Frequently asked questions¶
On this page we list some common problems experienced when using the cluster, with suggestions on how to resolve them. If you contact us asking for help, please point to any solutions listed here that you have tried.
Why do I see an error like "$'\r': command not found"?¶
It is likely that you created the job script on a Windows machine, which uses
different newline characters. The issue is easily fixed by converting your file
to Unix newlines as described
here.
We also recommend using one of the native text editors such as vim or nano
(some people find nano more intuitive for basic text editing) to edit your job
scripts directly on Apocrita. Note that while vim is available natively, the
nano module will need to be loaded first before you can use it.
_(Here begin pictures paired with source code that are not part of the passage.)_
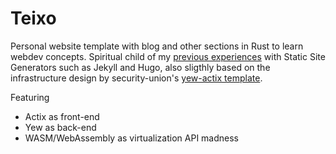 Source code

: # Teixo
Personal website template with blog and other sections in Rust to learn webdev concepts. Spiritual child of my [previous experiences](https://github.com/deomorxsy/deomorxsy.github.io/) with Static Site Generators such as Jekyll and Hugo, also sligthly based on the infrastructure design by security-union's [yew-actix template](https://github.com/security-union/yew-actix-template/).

Featuring
- Actix as front-end
- Yew as back-end
- WASM/WebAssembly as virtualization API madness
Why do I get "ssh: connect to host login.hpc.qmul.ac.uk port 22: Connection refused" or similar message when trying to connect?¶
We use a system to protect against brute-force attacks on the system. If you have 5 failed login attempts within 10 minutes, you will be automatically be locked out for 30 minutes. It is likely you are attempting to authenticate with an incorrect password. If you receive a "connection timed out" message, this may be a network issue, or your ISP is blocking access to SSH port 22. In this instance, it is worth checking if SSH connections work to other machines you have access to, and contacting your ISP/network provider.
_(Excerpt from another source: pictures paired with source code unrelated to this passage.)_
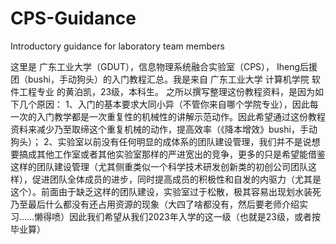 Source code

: # CPS-Guidance
Introductory guidance for laboratory team members


这里是 广东工业大学（GDUT），信息物理系统融合实验室（CPS）， Iheng后援团（bushi，手动狗头）的入门教程汇总。我是来自 广东工业大学 计算机学院 软件工程专业 的黄泊凯，23级，本科生。
之所以撰写整理这份教程资料，是因为如下几个原因：
1、入门的基本要求大同小异（不管你来自哪个学院专业），因此每一次的入门教学都是一次重复性的机械性的讲解示范动作。因此希望通过这份教程资料来减少乃至取缔这个重复机械的动作，提高效率（《降本增效》bushi，手动狗头）；
2、实验室以前没有任何明显的成体系的团队建设管理，我们并不是说想要搞成其他工作室或者其他实验室那样的严进宽出的竞争，更多的只是希望能借鉴这样的团队建设管理（尤其侧重类似一个科学技术研发创新类的初创公司团队这样），促进团队全体成员的进步，同时提高成员的积极性和自发的内驱力（尤其是这个）。前面由于缺乏这样的团队建设，实验室过于松散，极其容易出现划水装死乃至最后什么都没有还占用资源的现象（大四了啥都没有，然后要老师介绍实习……懒得喷）因此我们希望从我们2023年入学的这一级（也就是23级，或者按毕业算）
What can I do when my program fails to run with an error message like "cannot open shared object file: No such file or directory"?¶
Usually this means that the software has been dynamically linked - at runtime,
the environment needs to know where at external library dependencies are
located. If the library is provided by GCC, for example, then loading the
relevant gcc module will add additional directories to the LD_LIBRARY_PATH
for the system to search when the program is run. Additionally the ldd
command will show the shared object dependencies of a compiled file. If you
are struggling to identify the missing library, please get in touch with the
team and provide the steps necessary to reproduce the issue, and we will
investigate for you.
How can I build my program when I see an error message like "/usr/bin/ld: cannot find -llibrary"?¶
The environment cannot find certain dependencies to build the program.
Identifying the correct module or environment that provides this library will
be a matter of experience, but often there will be a module with a similar
sounding name e.g. "/usr/bin/ld: cannot find -lgsl may be resolved by loading
the relevant GSL module into the environment. This is not always the best
solution, but it is a good starting point.
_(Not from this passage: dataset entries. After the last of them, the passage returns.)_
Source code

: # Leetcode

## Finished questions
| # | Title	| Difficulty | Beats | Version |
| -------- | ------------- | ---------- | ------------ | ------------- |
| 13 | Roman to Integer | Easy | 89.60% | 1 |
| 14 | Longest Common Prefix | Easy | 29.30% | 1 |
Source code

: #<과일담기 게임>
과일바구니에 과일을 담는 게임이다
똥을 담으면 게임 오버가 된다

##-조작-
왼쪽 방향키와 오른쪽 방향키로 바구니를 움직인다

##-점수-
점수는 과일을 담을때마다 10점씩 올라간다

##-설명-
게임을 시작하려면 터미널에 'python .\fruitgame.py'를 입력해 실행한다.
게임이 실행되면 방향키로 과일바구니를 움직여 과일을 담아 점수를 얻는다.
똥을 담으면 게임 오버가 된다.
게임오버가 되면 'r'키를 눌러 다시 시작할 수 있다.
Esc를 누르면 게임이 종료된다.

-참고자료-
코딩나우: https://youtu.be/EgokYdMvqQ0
How can I install a package or program when I get "permission denied"?¶
Contrary to how you might install an application on a personal device, the applications on Apocrita are not installed as part of the Operating System on each compute node, but is installed to shared storage mounted on all of the nodes. To install an application which is suitable for Apocrita but isn't currently provided by us, there are a couple of options.
- Install it locally within your own home folder or shared project
- Request that we install it for all users
If you are seeking to install it in your own storage space, when following
instructions designed for personal devices, there may be a step that attempts
to install the files into /usr/local/bin or some other space limited to
administrators. You will need to specify an install location within your home
folder or research project folder which you have full permissions to write
into. There may also be instructions which tell you to use the sudo
command to elevate privileges to administrative access. Any commands attempting
to use sudo will fail due to lack of access rights.
Why does my job have lots of threads running but each using little CPU?¶
Some applications attempt to auto-detect the number of cores available to your
job, but often the result is that the application attempts to run as many
threads as there are processor cores on the entire compute node, rather than
what you have requested for your job. Fortunately, a lot of applications also
allow you to manually specify the number of cores available - where this is the
case, you can provide the variable $SLURM_NTASKS which takes the value of the
number of cores you requested for your job. An example is
here.
Why did my job fail with an OUT_OF_MEMORY status?¶
An OUT_OF_MEMORY exit status indicates insufficient RAM was requested for
the job. The jobstats tool is helpful in determining how much RAM your
jobs used. If the failure happens in the very early stage of the job execution,
try using the computeshort partition with -p computeshort and 1h runtime
-t 1:0:0, and testing with higher RAM sizes, as the queueing time should be
much shorter compared with the standard compute partition. When the error no
longer occurs, you can try the job again on the compute partition by
requesting more time.
Why did my program work fine after build, but fails when submitted as a job?¶
If you built your custom program after loading additional modules (for example GCC, Java, or other), you also need to load the exact versions in your job script, otherwise the job will fail due to missing libraries or headers.
Can I run a Docker container on Apocrita?¶
While testing Docker, we found that it is possible to escalate user privileges, which is a considerable security risk, so we (and other HPC sites) don't have the Docker software installed. However, Apptainer (previously known as Singularity) is a container solution designed for HPC services which is compatible with Docker, and you can download and run Docker containers with Apptainer.
How can I fix an "UNPROTECTED PRIVATE KEY FILE!" warning?¶
This error is shown when the permissions on your hidden .ssh directory
(likely in your home directory), and your private SSH keys are not secure
enough for the SSH protocol on your local machine. OpenSSH will generate
the error when you attempt to use the private key. To fix this, you will
need to reset the permissions back to the default on your local machine:
chmod 755 ~/.ssh
chmod 600 ~/.ssh/*
How can I fix a "Permission denied (publickey)" error?¶
This error is shown when you are not using your private SSH key when connecting or you are using the wrong private ssh key. Please also confirm that you have uploaded (QMUL users only) your public key in the correct format, and we have accepted it. In some cases this error is shown when your account is suspended. If you are sure that your account is active, please check both of the following:
- You are using your private SSH key when connecting.
- Your private ssh key is correct and has not been overwritten with a new one.